Inquiry into the Accordancy of War With the Principles of Christianity…, An.

[Grimké, Sarah Moore]. Dymond, Jonathan and Thomas Smith Grimké. An Inquiry into the Accordancy of War With the Principles of Christianity; and an Examination of the Philosophical Reasoning by Which it is Defended; With Observations on the Causes of War and Some of its Effects… Philadelphia: I Ashmead & Co., 1834.

8vo.; endpapers and preliminaries water-stained; front hinge cracked; dark green floral cloth, calf labels stamped in gilt; tips rubbed, exposing boards; spine slightly cocked, chipped.

First American edition of Dymond’s first published book; with the posthumous first appearance in print of Thomas Smith Grimké’s notes; including a previously unpublished prefatory remark by Sarah Moore and Angelina Emily Grimké, Jonathan’s sisters who gained notoriety for their involvement with Quakers and the Abolitionist circuit. Indeed, the sisters were among the earliest advocates of woman’s suffrage and the rights of women in the abolitionist movement.

Born in Charleston, South Carolina at the pinnacle of slavery, Thomas Smith Grimké (1786-1834), reformer, educator, religious advocate, and orthographer, was reared by affluent and influential parents: his father, John Faucheraud Grimké, was a prominent attorney in Charleston; his mother, May Smith, was a descendant of the second landholder in South Carolina and a devout Puritan.

After graduating from Yale in 1807, Grimké intended to pursue a career in the Episcopalian ministry; however, he acquiesced to his father’s wishes and studied law. His change in vocation led him into politics as a state senator (1826-1830), where he championed unpopular and controversial causes such as opposing the preparation of military resistance by individual states. He was also an ardent patron of temperance and peace, for which he wrote Address on the Truth, Dignity, Power and Beauty of the Principles of Peace (1832), and a series of radical reformation articles that appeared in Calumet, a publication of the American Peace Society, in which he took issue with “advocates of peace who admitted the Scriptural legality of war.”

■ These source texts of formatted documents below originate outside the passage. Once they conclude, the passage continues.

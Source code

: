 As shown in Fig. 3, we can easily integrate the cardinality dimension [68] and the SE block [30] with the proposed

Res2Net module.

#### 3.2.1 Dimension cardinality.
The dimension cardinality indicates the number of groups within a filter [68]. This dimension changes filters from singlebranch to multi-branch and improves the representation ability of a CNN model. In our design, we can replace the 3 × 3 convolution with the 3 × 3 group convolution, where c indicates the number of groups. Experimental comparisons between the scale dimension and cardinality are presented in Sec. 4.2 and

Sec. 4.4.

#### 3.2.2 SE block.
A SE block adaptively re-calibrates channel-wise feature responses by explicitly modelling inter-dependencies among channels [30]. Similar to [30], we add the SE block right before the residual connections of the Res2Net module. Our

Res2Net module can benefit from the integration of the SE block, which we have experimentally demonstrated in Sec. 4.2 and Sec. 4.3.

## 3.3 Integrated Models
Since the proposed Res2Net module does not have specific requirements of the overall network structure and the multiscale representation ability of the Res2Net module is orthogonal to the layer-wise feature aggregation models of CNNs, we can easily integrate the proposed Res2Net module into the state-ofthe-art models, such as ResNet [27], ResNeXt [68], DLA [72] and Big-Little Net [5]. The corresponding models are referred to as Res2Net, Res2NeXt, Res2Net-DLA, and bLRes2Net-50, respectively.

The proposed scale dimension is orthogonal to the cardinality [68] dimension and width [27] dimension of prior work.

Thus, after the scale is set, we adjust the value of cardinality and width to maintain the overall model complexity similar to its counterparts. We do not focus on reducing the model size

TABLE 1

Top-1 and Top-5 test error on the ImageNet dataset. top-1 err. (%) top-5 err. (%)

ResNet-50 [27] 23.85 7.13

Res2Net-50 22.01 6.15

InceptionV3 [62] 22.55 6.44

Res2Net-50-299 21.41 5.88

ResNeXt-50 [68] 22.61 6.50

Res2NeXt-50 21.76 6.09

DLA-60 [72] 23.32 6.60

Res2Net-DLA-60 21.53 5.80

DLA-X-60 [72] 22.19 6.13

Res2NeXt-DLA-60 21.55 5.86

Grimké, like his sisters, maintained a radical educational philosophy that assumed education “must partake deeply and extensively of the vital sprit of American institutions.” A champion of higher education for women, Grimké devised a curriculum that discriminated against mathematics and classics, which he believed were too utilitarian. Instead, he advocated science, modern history and modern literature, which promoted social progress; he also recommended the use of vocational manuals in schools. He adopted an amended orthography that disregarded silent letters, which he believed stress a consistency that was more appropriate for “democratic, mass education”; his theories achieved their fullest expression in his third work, Oration on American Education (1835). In his final two years, Grimké embraced the belief that the Bible should be uniformly assimilated into every aspect of education, on which his last tract Appropriate Use of the Bible, in Common Education (1833) was founded. Grimké published one final piece that was included in Dymond’s American edition of An Inquiry into The Accordancy of War. A true champion of Dymond, Grimké bestowed ample praise in his dedication:

In presenting you with an American edition of Dymond on War, I feel assur’d that I am rendering an important service to the cause of religion, of our country, and of mankind…In your hand ar, in my opinion, the destiny, not only of the Christian church, but of the institutions of your country.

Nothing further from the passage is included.